*TASK GOAL*:
Pick every line from the data that holds the word "Request".

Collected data
....
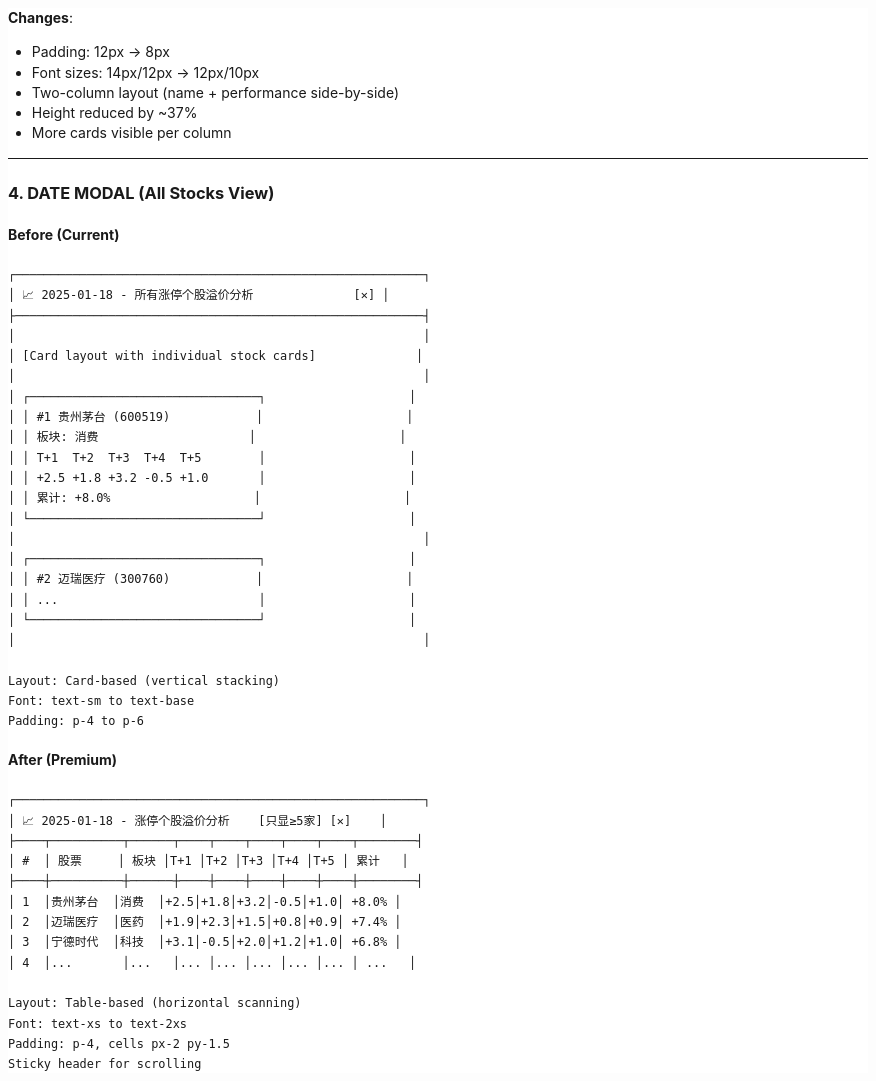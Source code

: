 **Changes**:
- Padding: 12px → 8px
- Font sizes: 14px/12px → 12px/10px
- Two-column layout (name + performance side-by-side)
- Height reduced by ~37%
- More cards visible per column

---

### 4. DATE MODAL (All Stocks View)

#### Before (Current)
```
┌─────────────────────────────────────────────────────────┐
│ 📈 2025-01-18 - 所有涨停个股溢价分析              [✕] │
├─────────────────────────────────────────────────────────┤
│                                                         │
│ [Card layout with individual stock cards]              │
│                                                         │
│ ┌────────────────────────────────┐                    │
│ │ #1 贵州茅台 (600519)            │                    │
│ │ 板块: 消费                     │                    │
│ │ T+1  T+2  T+3  T+4  T+5        │                    │
│ │ +2.5 +1.8 +3.2 -0.5 +1.0       │                    │
│ │ 累计: +8.0%                    │                    │
│ └────────────────────────────────┘                    │
│                                                         │
│ ┌────────────────────────────────┐                    │
│ │ #2 迈瑞医疗 (300760)            │                    │
│ │ ...                            │                    │
│ └────────────────────────────────┘                    │
│                                                         │

Layout: Card-based (vertical stacking)
Font: text-sm to text-base
Padding: p-4 to p-6
```

#### After (Premium)
```
┌─────────────────────────────────────────────────────────┐
│ 📈 2025-01-18 - 涨停个股溢价分析    [只显≥5家] [✕]    │
├────┬──────────┬──────┬────┬────┬────┬────┬────┬────────┤
│ #  │ 股票     │ 板块 │T+1 │T+2 │T+3 │T+4 │T+5 │ 累计   │
├────┼──────────┼──────┼────┼────┼────┼────┼────┼────────┤
│ 1  │贵州茅台  │消费  │+2.5│+1.8│+3.2│-0.5│+1.0│ +8.0% │
│ 2  │迈瑞医疗  │医药  │+1.9│+2.3│+1.5│+0.8│+0.9│ +7.4% │
│ 3  │宁德时代  │科技  │+3.1│-0.5│+2.0│+1.2│+1.0│ +6.8% │
│ 4  │...       │...   │... │... │... │... │... │ ...   │

Layout: Table-based (horizontal scanning)
Font: text-xs to text-2xs
Padding: p-4, cells px-2 py-1.5
Sticky header for scrolling
```
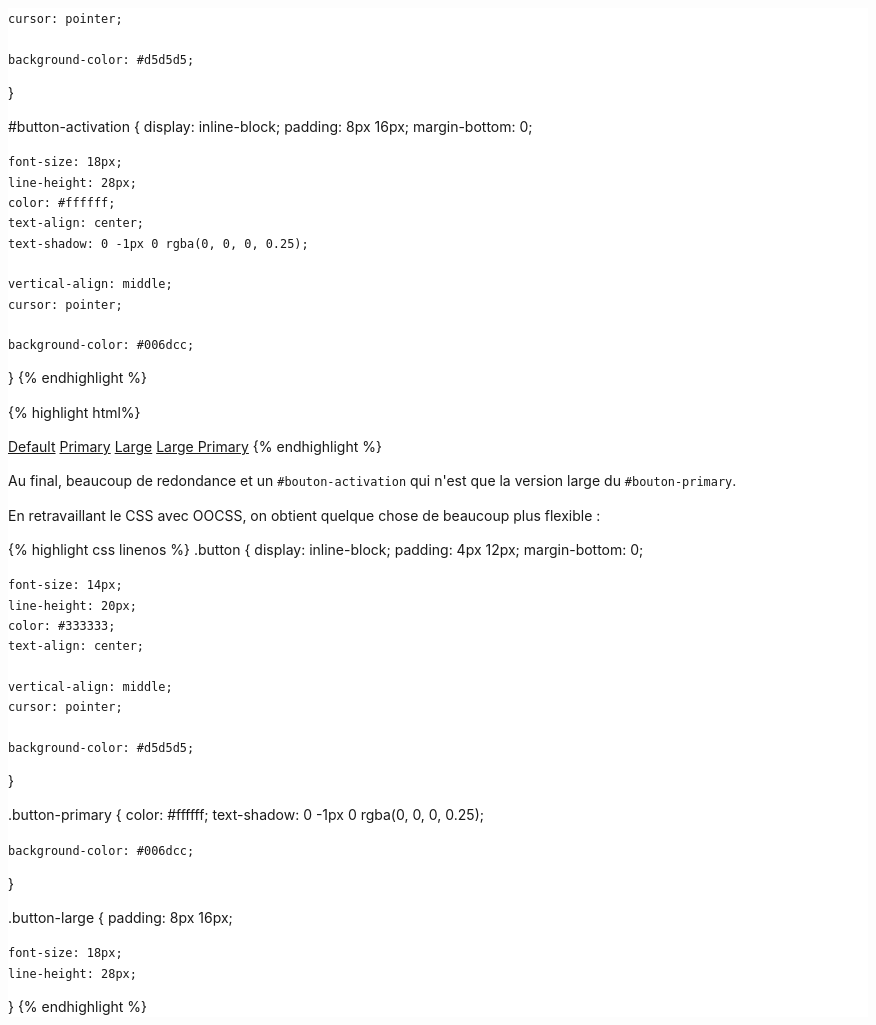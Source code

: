    cursor: pointer;

    background-color: #d5d5d5;
}

#button-activation {
    display: inline-block;
    padding: 8px 16px;
    margin-bottom: 0;

    font-size: 18px;
    line-height: 28px;
    color: #ffffff;
    text-align: center;
    text-shadow: 0 -1px 0 rgba(0, 0, 0, 0.25);

    vertical-align: middle;
    cursor: pointer;

    background-color: #006dcc;
}
{% endhighlight %}

{% highlight html%}

<a href="#" id="button">Default</a>
<a href="#" id="button-primary">Primary</a>
<a href="#" id="button-large">Large</a>
<a href="#" id="button-activation">Large Primary</a>
{% endhighlight %}

Au final, beaucoup de redondance et un `#bouton-activation` qui n'est que la version large du `#bouton-primary`.

En retravaillant le CSS avec OOCSS, on obtient quelque chose de beaucoup plus flexible :

{% highlight css linenos %}
.button {
    display: inline-block;
    padding: 4px 12px;
    margin-bottom: 0;

    font-size: 14px;
    line-height: 20px;
    color: #333333;
    text-align: center;

    vertical-align: middle;
    cursor: pointer;

    background-color: #d5d5d5;
}

.button-primary {
    color: #ffffff;
    text-shadow: 0 -1px 0 rgba(0, 0, 0, 0.25);

    background-color: #006dcc;
}

.button-large {
    padding: 8px 16px;

    font-size: 18px;
    line-height: 28px;
}
{% endhighlight %}
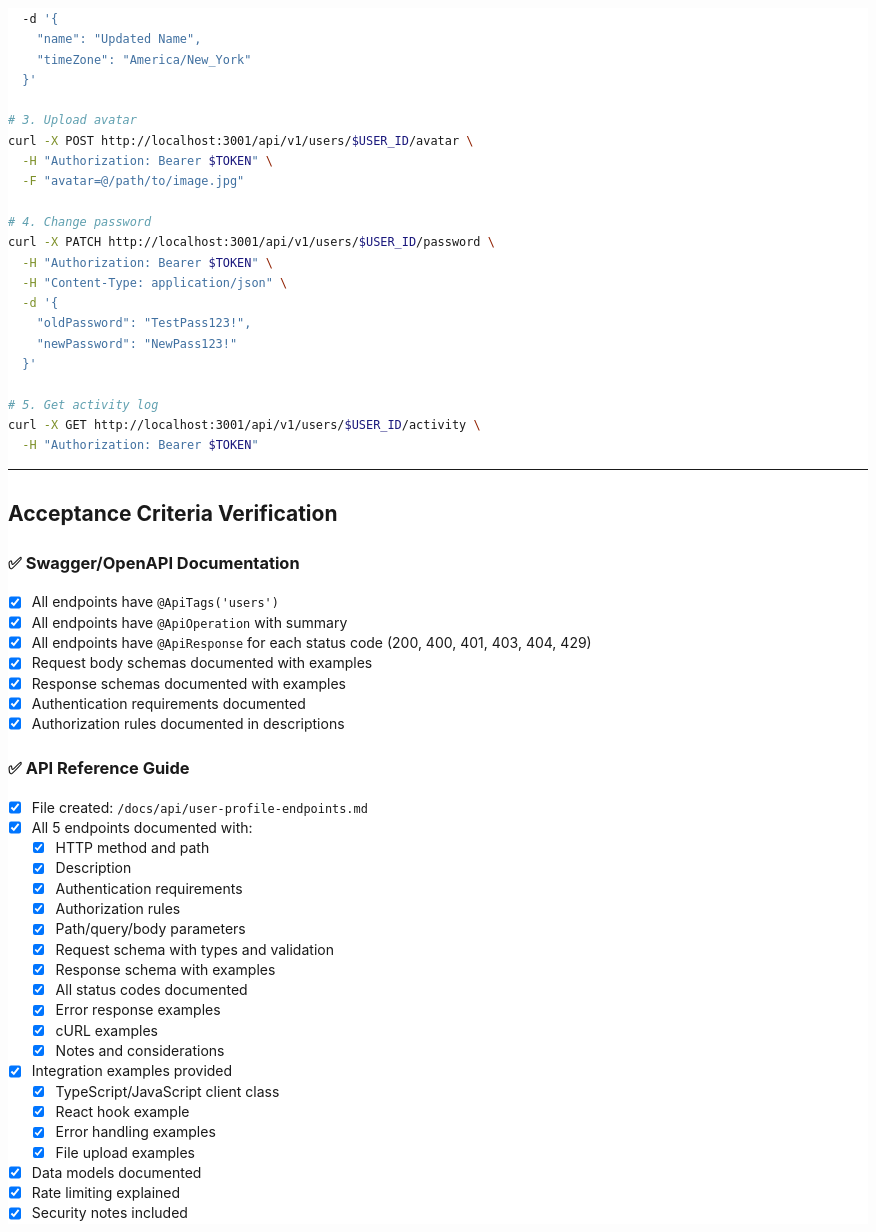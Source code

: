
 ```bash
  -d '{
    "name": "Updated Name",
    "timeZone": "America/New_York"
  }'

# 3. Upload avatar
curl -X POST http://localhost:3001/api/v1/users/$USER_ID/avatar \
  -H "Authorization: Bearer $TOKEN" \
  -F "avatar=@/path/to/image.jpg"

# 4. Change password
curl -X PATCH http://localhost:3001/api/v1/users/$USER_ID/password \
  -H "Authorization: Bearer $TOKEN" \
  -H "Content-Type: application/json" \
  -d '{
    "oldPassword": "TestPass123!",
    "newPassword": "NewPass123!"
  }'

# 5. Get activity log
curl -X GET http://localhost:3001/api/v1/users/$USER_ID/activity \
  -H "Authorization: Bearer $TOKEN"
```

---

## Acceptance Criteria Verification

### ✅ Swagger/OpenAPI Documentation
- [x] All endpoints have `@ApiTags('users')`
- [x] All endpoints have `@ApiOperation` with summary
- [x] All endpoints have `@ApiResponse` for each status code (200, 400, 401, 403, 404, 429)
- [x] Request body schemas documented with examples
- [x] Response schemas documented with examples
- [x] Authentication requirements documented
- [x] Authorization rules documented in descriptions

### ✅ API Reference Guide
- [x] File created: `/docs/api/user-profile-endpoints.md`
- [x] All 5 endpoints documented with:
  - [x] HTTP method and path
  - [x] Description
  - [x] Authentication requirements
  - [x] Authorization rules
  - [x] Path/query/body parameters
  - [x] Request schema with types and validation
  - [x] Response schema with examples
  - [x] All status codes documented
  - [x] Error response examples
  - [x] cURL examples
  - [x] Notes and considerations
- [x] Integration examples provided
  - [x] TypeScript/JavaScript client class
  - [x] React hook example
  - [x] Error handling examples
  - [x] File upload examples
- [x] Data models documented
- [x] Rate limiting explained
- [x] Security notes included

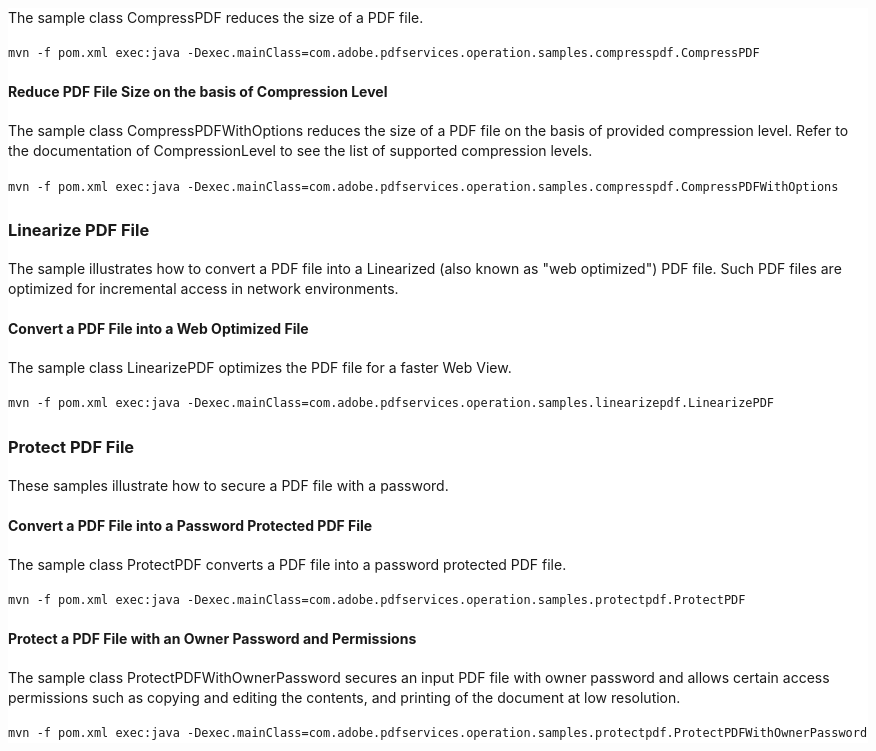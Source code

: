 The sample class CompressPDF reduces the size of a PDF file.

```$xslt
mvn -f pom.xml exec:java -Dexec.mainClass=com.adobe.pdfservices.operation.samples.compresspdf.CompressPDF
```

####  Reduce PDF File Size on the basis of Compression Level 

The sample class CompressPDFWithOptions reduces the size of a PDF file on the basis of provided compression level.
Refer to the documentation of CompressionLevel to see the list of supported compression levels.

```$xslt
mvn -f pom.xml exec:java -Dexec.mainClass=com.adobe.pdfservices.operation.samples.compresspdf.CompressPDFWithOptions 
```

### Linearize PDF File

The sample illustrates how to convert a PDF file into a Linearized (also known as "web optimized") PDF file. Such PDF files are 
optimized for incremental access in network environments.

#### Convert a PDF File into a Web Optimized File

The sample class LinearizePDF optimizes the PDF file for a faster Web View.

```$xslt
mvn -f pom.xml exec:java -Dexec.mainClass=com.adobe.pdfservices.operation.samples.linearizepdf.LinearizePDF
```

### Protect PDF File

These samples illustrate how to secure a PDF file with a password.

#### Convert a PDF File into a Password Protected PDF File

The sample class ProtectPDF converts a PDF file into a password protected PDF file.

```$xslt
mvn -f pom.xml exec:java -Dexec.mainClass=com.adobe.pdfservices.operation.samples.protectpdf.ProtectPDF
```

#### Protect a PDF File with an Owner Password and Permissions

The sample class ProtectPDFWithOwnerPassword secures an input PDF file with owner password and allows certain access permissions 
such as copying and editing the contents, and printing of the document at low resolution.

```$xslt
mvn -f pom.xml exec:java -Dexec.mainClass=com.adobe.pdfservices.operation.samples.protectpdf.ProtectPDFWithOwnerPassword
```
....
*FINISHED EXERCISE*:
- [x] Request body schemas documented with examples
  - [x] Request schema with types and validation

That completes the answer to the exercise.